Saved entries
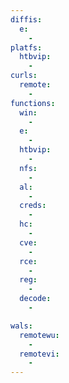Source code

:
 ```yaml
---
diffis:
  e:
    -
platfs:
  htbvip:
    -
curls:
  remote:
    -
functions:
  win:
    -
  e:
    -
  htbvip:
    -
  nfs:
    -
  al:
    -
  creds:
    -
  hc:
    -
  cve:
    -
  rce:
    -
  reg:
    -
  decode:
    -

wals:
  remotewu:
    -
  remotevi:
    -
---
```

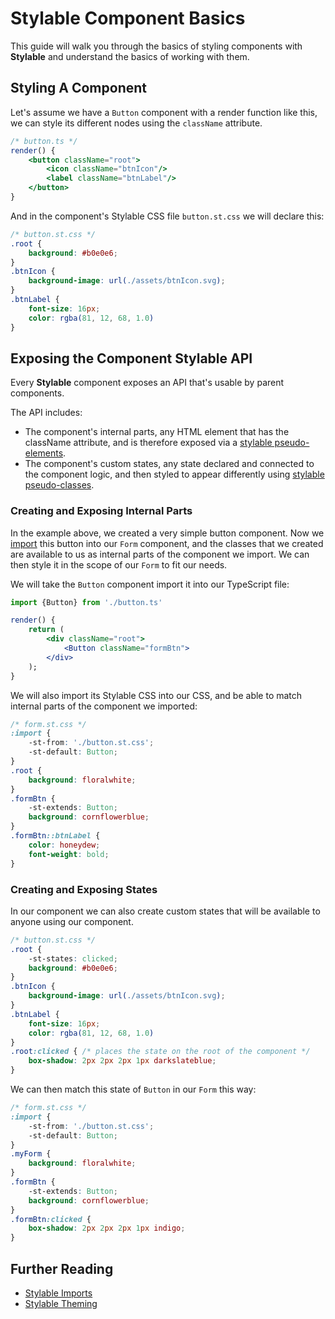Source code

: # Stylable Component Basics

This guide will walk you through the basics of styling components with **Stylable** and understand the basics of working with them. 

## Styling A Component 

Let's assume we have a `Button` component with a render function like this, we can style its different nodes using the `className` attribute.

```jsx
/* button.ts */
render() {
    <button className="root">
        <icon className="btnIcon"/>
        <label className="btnLabel"/>
    </button>
}
```

And in the component's Stylable CSS file `button.st.css` we will declare this:

```css
/* button.st.css */
.root {
    background: #b0e0e6;
}
.btnIcon {
    background-image: url(./assets/btnIcon.svg);
}
.btnLabel {
    font-size: 16px;
    color: rgba(81, 12, 68, 1.0)
}
```

## Exposing the Component Stylable API

Every **Stylable** component exposes an API that's usable by parent components.

The API includes:
* The component's internal parts, any HTML element that has the className attribute, and is therefore exposed via a [stylable pseudo-elements](../references/pseudo-elements.md).
* The component's custom states, any state declared and connected to the component logic, and then styled to appear differently using [stylable pseudo-classes](../references/pseudo-classes.md).

### Creating and Exposing Internal Parts

In the example above, we created a very simple button component. Now we [import](../references/imports.md) this button into our `Form` component, and the classes that we created are available to us as internal parts of the component we import. We can then style it in the scope of our `Form` to fit our needs.

We will take the `Button` component import it into our TypeScript file:

```jsx
import {Button} from './button.ts'

render() {
    return ( 
        <div className="root">
            <Button className="formBtn">
        </div>
    );
}
```

We will also import its Stylable CSS into our CSS, and be able to match internal parts of the component we imported:

```css
/* form.st.css */
:import {
    -st-from: './button.st.css';
    -st-default: Button;
}
.root {
    background: floralwhite;
}
.formBtn {
    -st-extends: Button;
    background: cornflowerblue;
}
.formBtn::btnLabel {
    color: honeydew;
    font-weight: bold;
}
```

### Creating and Exposing States

In our component we can also create custom states that will be available to anyone using our component.

```css
/* button.st.css */
.root {
    -st-states: clicked;
    background: #b0e0e6;
}
.btnIcon {
    background-image: url(./assets/btnIcon.svg);
}
.btnLabel {
    font-size: 16px;
    color: rgba(81, 12, 68, 1.0)
}
.root:clicked { /* places the state on the root of the component */
    box-shadow: 2px 2px 2px 1px darkslateblue;
}
```

We can then match this state of `Button` in our `Form` this way:

```css
/* form.st.css */
:import {
    -st-from: './button.st.css';
    -st-default: Button;
}
.myForm {
    background: floralwhite;
}
.formBtn {
    -st-extends: Button;
    background: cornflowerblue;
}
.formBtn:clicked {
    box-shadow: 2px 2px 2px 1px indigo;
}
```

## Further Reading

* [Stylable Imports](./stylable-imports-guide.md)
* [Stylable Theming](./stylable-theming-guide.md)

_What is being asked_
What should be set down is every line from the opening of the records through the line that contains "## Exposing the Component Stylable API", exactly, with pictures left out.

_Answer to this task_
Source code

:
 ```yaml
---
diffis:
  e:
    -
platfs:
  htbvip:
    -
curls:
  remote:
    -
functions:
  win:
    -
  e:
    -
  htbvip:
    -
  nfs:
    -
  al:
    -
  creds:
    -
  hc:
    -
  cve:
    -
  rce:
    -
  reg:
    -
  decode:
    -

wals:
  remotewu:
    -
  remotevi:
    -
---
```

Source code

: # Stylable Component Basics

This guide will walk you through the basics of styling components with **Stylable** and understand the basics of working with them. 

## Styling A Component 

Let's assume we have a `Button` component with a render function like this, we can style its different nodes using the `className` attribute.

```jsx
/* button.ts */
render() {
    <button className="root">
        <icon className="btnIcon"/>
        <label className="btnLabel"/>
    </button>
}
```

And in the component's Stylable CSS file `button.st.css` we will declare this:

```css
/* button.st.css */
.root {
    background: #b0e0e6;
}
.btnIcon {
    background-image: url(./assets/btnIcon.svg);
}
.btnLabel {
    font-size: 16px;
    color: rgba(81, 12, 68, 1.0)
}
```

## Exposing the Component Stylable API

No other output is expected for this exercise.